Vu la procédure suivante :
Procédure contentieuse antérieure :
M. H... B... E... a demandé au tribunal administratif de Bordeaux d'annuler l'arrêté du 16 septembre 2020 par lequel le préfet de Lot-et-Garonne lui a fait obligation de quitter sans délai le territoire français, a fixé le pays de destination et l'a interdit de circulation sur le territoire français pendant une durée d'un an.
Par un jugement n° 2004218 du 25 septembre 2020, le magistrat désigné par le président du tribunal administratif de Bordeaux a rejeté sa demande.
Procédure devant la cour :
Par une requête enregistrée le 24 octobre 2020, M. B... E..., représenté par Me F..., demande à la cour :
1°) d'annuler ce jugement du magistrat désigné par le président du tribunal administratif de Bordeaux du 25 septembre 2020 ;
2°) d'annuler l'arrêté du préfet de Lot-et-Garonne du 16 septembre 2020 ;
3°) de mettre à la charge de l'Etat la somme de 1 200 euros sur le fondement des dispositions combinées des articles L. 761-1 du code de justice administrative et 37 alinéa 2 de la loi du 10 juillet 1991.
Il soutient que :
- le jugement attaqué est irrégulier dès lors qu'en méconnaissance des dispositions de l'article R. 741-7 du code de justice administrative, la minute de la décision n'a pas été signée.

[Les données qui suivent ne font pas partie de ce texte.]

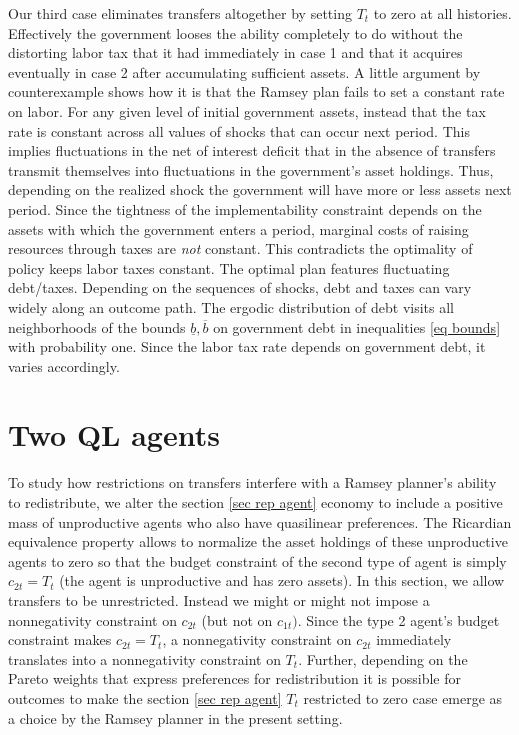 \documentclass[thmsb,11pt]{article}
\begin{document}
Our third case eliminates transfers altogether  by setting $T_t$ to zero at all histories. Effectively the government looses the ability  completely to do without the distorting labor tax that it had immediately in case 1 and that it acquires eventually in case 2 after accumulating sufficient assets.    A little argument by counterexample shows how it is that  the Ramsey plan fails to set a constant rate on labor. For any given level of initial government  assets, instead that the  tax rate is constant across all values of shocks that can occur  next period. This implies fluctuations in the net of interest deficit that in the absence of  transfers transmit themselves  into fluctuations in the government's asset holdings.
 Thus,  depending on the realized shock the government will have more or less assets  next period. Since the tightness of the implementability constraint depends on the assets with which the government enters a period, marginal costs of raising resources through taxes are \emph{not} constant. This contradicts the optimality of  policy keeps  labor taxes constant. The optimal plan features fluctuating debt/taxes.  Depending on the sequences of shocks, debt and taxes can vary widely along an outcome path. The ergodic distribution of debt visits all neighborhoods of the bounds $\underline{b},\overline{b}$ on government debt in inequalities  \eqref{eq bounds} with probability one. Since the labor tax rate  depends on government debt, it varies accordingly.


\section{Two QL agents}
To study how restrictions on transfers interfere with a Ramsey planner's ability to redistribute, 
 we  alter the section \ref{sec rep agent} economy to include a positive mass of unproductive agents who also have quasilinear preferences. The Ricardian equivalence property allows to normalize the asset holdings of these unproductive agents to zero so that   the budget constraint
  of the second type of agent is simply $c_{2t} = T_t$ (the agent is unproductive and has zero assets). In this section,
  we allow transfers to be
    unrestricted. Instead we might or might not impose a nonnegativity constraint on $c_{2t}$ (but not on $c_{1t})$.  Since the type 2 agent's budget constraint makes $c_{2t} = T_t$, a nonnegativity constraint on $c_{2t}$ immediately translates into a nonnegativity constraint on $T_t$.  
Further, depending on the Pareto weights that express preferences for redistribution it is possible for outcomes to make the
section \ref{sec rep agent}  $T_t$ restricted to zero case emerge as a choice by the Ramsey planner in the present setting.  
 
\end{document}
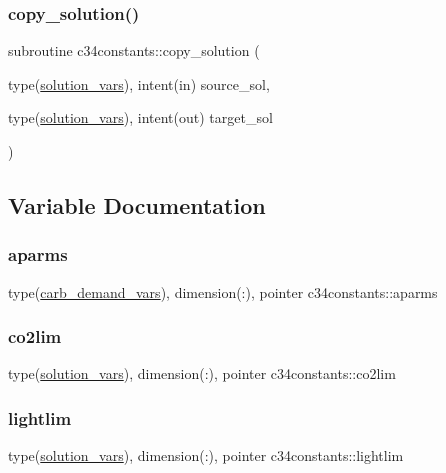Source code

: \subsubsection{\texorpdfstring{copy\+\_\+solution()}{copy\_solution()}}
{\footnotesize\ttfamily subroutine c34constants\+::copy\+\_\+solution (\begin{DoxyParamCaption}\item[{type(\hyperlink{structc34constants_1_1solution__vars}{solution\+\_\+vars}), intent(in)}]{source\+\_\+sol,  }\item[{type(\hyperlink{structc34constants_1_1solution__vars}{solution\+\_\+vars}), intent(out)}]{target\+\_\+sol }\end{DoxyParamCaption})}



\subsection{Variable Documentation}
\mbox{\label{namespacec34constants_a844bf4288f019d9dcee7612f54d1e50c}} 
\subsubsection{\texorpdfstring{aparms}{aparms}}
{\footnotesize\ttfamily type(\hyperlink{structc34constants_1_1carb__demand__vars}{carb\+\_\+demand\+\_\+vars}), dimension(\+:), pointer c34constants\+::aparms}

\mbox{\label{namespacec34constants_abed7f7ff7745473ac53005a45206f506}} 
\subsubsection{\texorpdfstring{co2lim}{co2lim}}
{\footnotesize\ttfamily type(\hyperlink{structc34constants_1_1solution__vars}{solution\+\_\+vars}), dimension(\+:), pointer c34constants\+::co2lim}

\mbox{\label{namespacec34constants_af66eea644957075da5a5285e735e143b}} 
\subsubsection{\texorpdfstring{lightlim}{lightlim}}
{\footnotesize\ttfamily type(\hyperlink{structc34constants_1_1solution__vars}{solution\+\_\+vars}), dimension(\+:), pointer c34constants\+::lightlim}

- les décisions attaquées ne sont pas suffisamment motivées ;
- le préfet n'a pas procédé à un examen réel et sérieux de sa situation ;
- en méconnaissance du droit d'être entendu, il n'a pas été mis à même de présenter ses observations avant que la décision d'éloignement ne soit prise à son encontre, ce qui lui aurait permis de produire des éléments démontrant l'absence de risque de réitération de son comportement ;
- l'arrêté attaqué est entaché d'erreur d'appréciation dès lors qu'il ne représente pas une menace pour l'ordre public et qu'il est parfaitement inséré en France ;
- l'arrêté litigieux est entaché de plusieurs erreurs de fait relatives à la durée de sa présence en France et à la stabilité de sa situation personnelle ;
- l'interdiction de circuler en France pendant un an porte une atteinte disproportionnée à son droit de mener une vie privée et familiale dès lors qu'il a besoin d'être présent sur le territoire français pour gérer son patrimoine immobilier.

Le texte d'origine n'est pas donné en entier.